# Chapter 10: Introduction to Deep Learning for Vision (PyTorch / TensorFlow)

## Objective
To introduce the fundamentals of deep learning in computer vision using Convolutional Neural Networks (CNNs) and pretrained models. Students will learn image classification workflows using PyTorch or TensorFlow and apply them to real-world images.


## 1. What is Deep Learning for Vision?

**Description**: Deep learning enables automated feature extraction from images using multi-layer neural networks, especially **Convolutional Neural Networks (CNNs)**, which are designed to handle spatial data like images.


## 2. Environment Setup

### 2.1 Required Libraries
Choose either **PyTorch** or **TensorFlow** as your preferred framework.


In [1]:
# Install required packages (run once if needed)
# pip install torch torchvision torchaudio matplotlib
# pip install tensorflow keras opencv-python

# Import libraries for both frameworks
import numpy as np
import matplotlib.pyplot as plt
import cv2
from PIL import Image
import os

print("Base libraries imported successfully!")
print("Choose either PyTorch or TensorFlow for the following sections.")


Base libraries imported successfully!
Choose either PyTorch or TensorFlow for the following sections.

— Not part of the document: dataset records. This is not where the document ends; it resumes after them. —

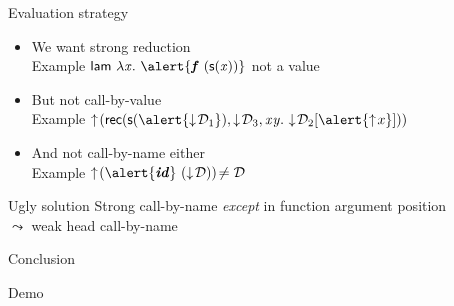 \begin{frame}{Evaluation strategy}
  \begin{itemize}[<+->]
  \item We want strong reduction\\
    \textcolor{greenish}{Example}\quad
    $\cst{lam}\ \lam x \alert{\fct{f}\ (\s {\var x})} $
    {\footnotesize not a value}
  \item But not call-by-value\\
    \textcolor{greenish}{Example}\quad
    $\finfer{(\recb{\s{\alert{\fget\md_1}}}{\fget\md_3} x y {\fget{\md_2[\alert{\finfer{x}}]}})}$
  \item And not call-by-name either \\
    \textcolor{greenish}{Example}\quad
    $\finfer{(\alert{\fct{id}}\ (\fget{\md}))}${\footnotesize$\neq\mathcal D$}
  \end{itemize}
  \pause
  \begin{block}{Ugly solution}
    Strong call-by-name \emph{except} in function argument position\\
    \qquad$\leadsto$ weak head call-by-name
  \end{block}
\end{frame}

\begin{frame}{Conclusion}
  \begin{center}
    \huge Demo
  \end{center}
\end{frame}

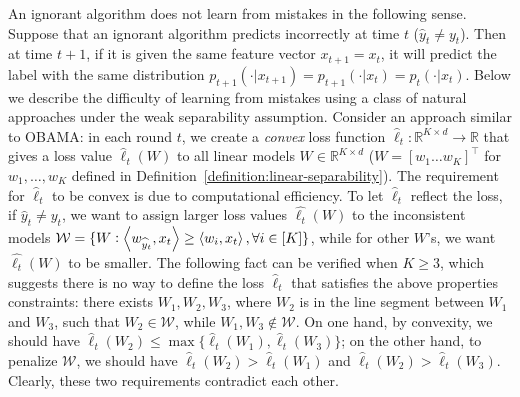 An ignorant algorithm does not learn from mistakes in the following sense. Suppose that an ignorant algorithm predicts incorrectly at time $t$ ($\widehat y_t \neq y_t$).
Then at time $t+1$, if it is given the same feature vector $x_{t+1}=x_t$, it will predict the label with the same distribution $p_{t+1}(\cdot|x_{t+1})=p_{t+1}(\cdot|x_t)=p_t(\cdot|x_t)$.
Below we describe the difficulty of learning from mistakes using a class of natural approaches under the weak separability assumption.
Consider an approach similar to OBAMA: in each round $t$,
we create a \textit{convex} loss function $\widehat \ell_t: \mathbb{R}^{K\times d}\rightarrow \mathbb{R}$ that gives a loss value $\widehat \ell_t(W)$ to
all linear models $W\in\mathbb{R}^{K\times d}$ ($W=[w_1 \ldots w_K]^\top$ for $w_1, \ldots, w_K$ defined in Definition~\ref{definition:linear-separability}).
The requirement for $\widehat{\ell}_t$ to be convex is due to computational efficiency.
To let $\widehat{\ell}_t$ reflect the loss, if $\widehat y_t \neq y_t$, we want to assign larger loss values $\widehat{\ell_t}(W)$ to the inconsistent models $\mathcal{W}=\{W: \left\langle w_{\widehat y_t}, x_t \right\rangle \geq \left\langle w_i, x_t \right\rangle, \forall i\in[K]\}$,
while for other $W$'s, we want $\widehat{\ell_t}(W)$ to be smaller.
The following fact can be verified when $K\geq 3$, which suggests there is no way to define the loss $\widehat \ell_t$ that satisfies the above properties constraints:
there exists $W_1, W_2, W_3$, where $W_2$ is in the line segment between $W_1$ and $W_3$, such that $W_2\in \mathcal{W}$, while $W_1, W_3 \notin \mathcal{W}$.
On one hand, by convexity, we should have $\widehat{\ell}_t(W_2)\leq \max\{\widehat{\ell}_t(W_1), \widehat{\ell}_t(W_3)\}$;
on the other hand, to penalize $\mathcal{W}$, we should have $\widehat{\ell}_t(W_2) > \widehat{\ell}_t(W_1)$ and $\widehat{\ell}_t(W_2) > \widehat{\ell}_t(W_3)$.
Clearly, these two requirements contradict each other.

## 3. CNN-Based Image Classification with PyTorch

### 3.1 Using Pretrained ResNet for Inference


In [None]:
import torch
import torchvision.transforms as transforms
from PIL import Image
from torchvision import models
import matplotlib.pyplot as plt

# Load pretrained model
model = models.resnet18(pretrained=True)
model.eval()

# Image preprocessing
transform = transforms.Compose([
    transforms.Resize(256),
    transforms.CenterCrop(224),
    transforms.ToTensor(),
    transforms.Normalize([0.485, 0.456, 0.406], [0.229, 0.224, 0.225])
])

img = Image.open('images/cat.jpeg')
img_tensor = transform(img).unsqueeze(0)

# Predict
with torch.no_grad():
    output = model(img_tensor)
    _, predicted = torch.max(output, 1)

print('Predicted class index:', predicted.item())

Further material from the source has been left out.